Small Buddhist altars are scattered around the property; cleaning crews chant before beginning work; students gravely bow to each other when they meet on the paths. And the affecting sounds of bells and drums can be heard periodically throughout the day, starting at 5:30 a.m. when a hand-rung wake-up bell rouses everyone, even those who choose to fall back asleep.

If, as one woman told author Helen Tworkov, what Tassajara in part offers is “a dose of spiritual virtue by osmosis,” what it tends to attract are people for whom that is a privilege. Its guests are mostly 1960s folk (primarily from Northern California) for whom the counterculture is still a vital force, visitors who discovered the place soon after it opened and have refused to abandon it despite the changes in both the institution and themselves.

And changes there have been.
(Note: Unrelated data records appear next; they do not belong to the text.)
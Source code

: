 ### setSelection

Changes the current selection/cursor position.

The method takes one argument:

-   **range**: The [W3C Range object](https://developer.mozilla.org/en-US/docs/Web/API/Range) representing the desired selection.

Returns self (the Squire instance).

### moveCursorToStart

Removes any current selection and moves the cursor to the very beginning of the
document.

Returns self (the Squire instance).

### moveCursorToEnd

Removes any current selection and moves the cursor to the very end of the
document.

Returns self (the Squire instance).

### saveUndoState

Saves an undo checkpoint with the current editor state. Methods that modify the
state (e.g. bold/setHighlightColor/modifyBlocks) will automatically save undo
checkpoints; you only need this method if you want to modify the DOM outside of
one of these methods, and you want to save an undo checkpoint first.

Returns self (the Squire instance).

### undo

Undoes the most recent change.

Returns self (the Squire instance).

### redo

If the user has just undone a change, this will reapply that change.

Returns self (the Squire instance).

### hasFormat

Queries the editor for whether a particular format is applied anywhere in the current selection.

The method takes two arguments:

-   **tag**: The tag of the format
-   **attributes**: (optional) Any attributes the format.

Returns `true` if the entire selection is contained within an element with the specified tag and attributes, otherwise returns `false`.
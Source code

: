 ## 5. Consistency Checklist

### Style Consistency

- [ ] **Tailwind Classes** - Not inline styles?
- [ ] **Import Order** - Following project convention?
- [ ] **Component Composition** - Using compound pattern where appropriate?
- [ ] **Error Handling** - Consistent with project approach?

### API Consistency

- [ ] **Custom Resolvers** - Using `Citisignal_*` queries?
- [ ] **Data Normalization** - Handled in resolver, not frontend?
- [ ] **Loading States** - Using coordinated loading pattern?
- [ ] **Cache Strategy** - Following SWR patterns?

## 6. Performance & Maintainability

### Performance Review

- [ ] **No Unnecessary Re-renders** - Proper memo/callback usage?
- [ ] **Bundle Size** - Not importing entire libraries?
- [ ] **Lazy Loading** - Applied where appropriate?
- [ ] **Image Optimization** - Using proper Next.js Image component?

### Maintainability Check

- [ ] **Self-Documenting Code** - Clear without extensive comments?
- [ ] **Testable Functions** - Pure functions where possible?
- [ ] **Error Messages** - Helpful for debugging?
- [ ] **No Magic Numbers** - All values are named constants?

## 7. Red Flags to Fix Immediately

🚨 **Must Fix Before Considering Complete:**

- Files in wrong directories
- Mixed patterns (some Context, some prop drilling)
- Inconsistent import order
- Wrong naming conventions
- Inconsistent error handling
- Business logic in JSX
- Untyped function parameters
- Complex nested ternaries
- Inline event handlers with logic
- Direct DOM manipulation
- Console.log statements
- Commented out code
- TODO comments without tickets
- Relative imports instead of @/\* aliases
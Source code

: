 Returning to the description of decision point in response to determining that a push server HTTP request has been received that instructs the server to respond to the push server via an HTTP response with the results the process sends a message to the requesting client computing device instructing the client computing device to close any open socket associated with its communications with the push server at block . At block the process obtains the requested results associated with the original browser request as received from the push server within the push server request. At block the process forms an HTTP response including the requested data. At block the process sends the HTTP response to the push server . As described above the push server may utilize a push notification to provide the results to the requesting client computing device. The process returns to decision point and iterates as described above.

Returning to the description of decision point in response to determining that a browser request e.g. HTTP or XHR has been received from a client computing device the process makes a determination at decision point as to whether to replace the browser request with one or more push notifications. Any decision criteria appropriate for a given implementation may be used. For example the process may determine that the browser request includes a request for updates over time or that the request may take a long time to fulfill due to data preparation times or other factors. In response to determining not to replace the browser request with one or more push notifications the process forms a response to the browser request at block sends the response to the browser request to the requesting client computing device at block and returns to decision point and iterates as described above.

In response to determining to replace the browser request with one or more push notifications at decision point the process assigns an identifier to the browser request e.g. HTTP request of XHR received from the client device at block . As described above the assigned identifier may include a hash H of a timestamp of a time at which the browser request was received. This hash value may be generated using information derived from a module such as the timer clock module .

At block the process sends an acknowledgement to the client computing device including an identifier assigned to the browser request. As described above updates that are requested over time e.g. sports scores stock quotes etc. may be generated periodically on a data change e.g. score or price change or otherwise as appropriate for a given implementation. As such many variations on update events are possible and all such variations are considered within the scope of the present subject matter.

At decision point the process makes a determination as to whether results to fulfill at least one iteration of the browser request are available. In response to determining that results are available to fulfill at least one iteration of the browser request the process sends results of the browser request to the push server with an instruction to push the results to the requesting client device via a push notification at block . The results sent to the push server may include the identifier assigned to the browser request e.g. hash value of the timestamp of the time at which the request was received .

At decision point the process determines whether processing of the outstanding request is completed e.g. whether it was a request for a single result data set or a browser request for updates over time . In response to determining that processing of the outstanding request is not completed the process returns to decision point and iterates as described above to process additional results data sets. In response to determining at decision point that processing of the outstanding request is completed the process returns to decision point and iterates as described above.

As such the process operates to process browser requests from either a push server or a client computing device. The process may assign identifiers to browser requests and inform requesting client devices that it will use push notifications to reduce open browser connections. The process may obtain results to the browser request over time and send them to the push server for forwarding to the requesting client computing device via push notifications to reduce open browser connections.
Though the funky one-room redwood cabins that have hung on since Tassajara was a secular resort are still very much in use, as are the dormitories where a bed can cost as little as $67 per night, there are some more recent accommodations as well.

My wife and I stayed in one of these newer rooms, a simple but restful space with an indefinably Japanese feeling that was perched just above Tassajara’s rushing stream. Its calming effect was apparent as soon as we walked in the door, and it grew so great that I left it with regret.

One of the things that never failed to get me out was the food. The cuisine here is strictly vegetarian, served family style at community tables promptly at the bell-announced times of 9 a.m., 1 p.m. and 7 p.m. No one would dream of being late because everything, from such staples as salad and rice to more elaborate vegetable casseroles and soups, is exquisitely tasty.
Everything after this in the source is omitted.